┌─ DATA SUPPLIED
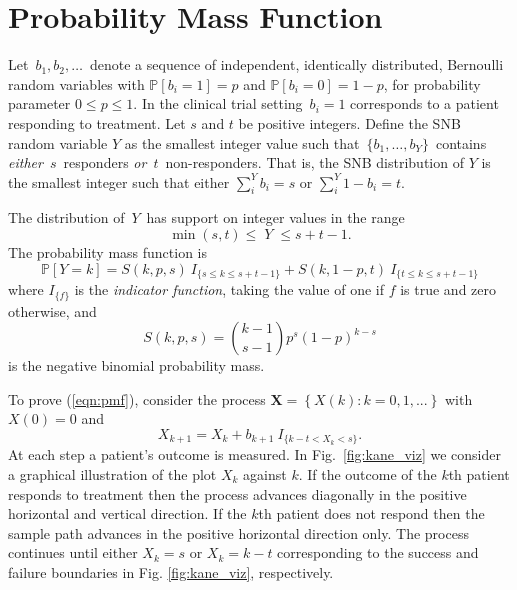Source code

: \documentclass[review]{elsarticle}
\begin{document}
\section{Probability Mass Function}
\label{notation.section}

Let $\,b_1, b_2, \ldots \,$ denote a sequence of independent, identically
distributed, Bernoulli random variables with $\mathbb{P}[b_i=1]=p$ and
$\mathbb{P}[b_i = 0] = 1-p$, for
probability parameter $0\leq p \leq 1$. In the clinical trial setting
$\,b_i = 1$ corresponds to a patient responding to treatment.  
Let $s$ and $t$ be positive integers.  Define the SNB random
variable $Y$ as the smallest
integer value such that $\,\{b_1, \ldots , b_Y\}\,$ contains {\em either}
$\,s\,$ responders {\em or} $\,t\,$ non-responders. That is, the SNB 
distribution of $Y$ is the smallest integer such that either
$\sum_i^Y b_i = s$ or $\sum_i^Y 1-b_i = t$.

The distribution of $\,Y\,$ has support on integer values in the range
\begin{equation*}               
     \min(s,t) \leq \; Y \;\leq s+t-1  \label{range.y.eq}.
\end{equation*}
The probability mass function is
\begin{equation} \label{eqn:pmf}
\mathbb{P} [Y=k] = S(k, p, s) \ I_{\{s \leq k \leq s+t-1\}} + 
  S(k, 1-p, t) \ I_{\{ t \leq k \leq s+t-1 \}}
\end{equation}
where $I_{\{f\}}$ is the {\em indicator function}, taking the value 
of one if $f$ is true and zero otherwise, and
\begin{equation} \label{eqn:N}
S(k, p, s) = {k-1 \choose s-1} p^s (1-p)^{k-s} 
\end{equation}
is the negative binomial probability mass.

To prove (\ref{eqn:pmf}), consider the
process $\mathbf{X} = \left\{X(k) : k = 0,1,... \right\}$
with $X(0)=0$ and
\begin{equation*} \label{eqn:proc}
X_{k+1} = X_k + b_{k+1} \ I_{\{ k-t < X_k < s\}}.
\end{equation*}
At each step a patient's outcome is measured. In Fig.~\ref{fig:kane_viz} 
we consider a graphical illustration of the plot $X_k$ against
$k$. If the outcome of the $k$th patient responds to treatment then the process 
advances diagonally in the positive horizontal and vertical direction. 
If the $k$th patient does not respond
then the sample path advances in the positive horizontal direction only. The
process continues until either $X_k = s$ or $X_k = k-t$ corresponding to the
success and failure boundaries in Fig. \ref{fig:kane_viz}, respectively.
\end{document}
└─
● **WORK REQUIRED**: Write out exactly the lines of the material above, starting with the first and finishing with the line that contains "0] = 1-p$, for", without pictures.

● **THE ANSWER**:
Source code

: \documentclass[review]{elsarticle}
\begin{document}
\section{Probability Mass Function}
\label{notation.section}

Let $\,b_1, b_2, \ldots \,$ denote a sequence of independent, identically
distributed, Bernoulli random variables with $\mathbb{P}[b_i=1]=p$ and
$\mathbb{P}[b_i = 0] = 1-p$, for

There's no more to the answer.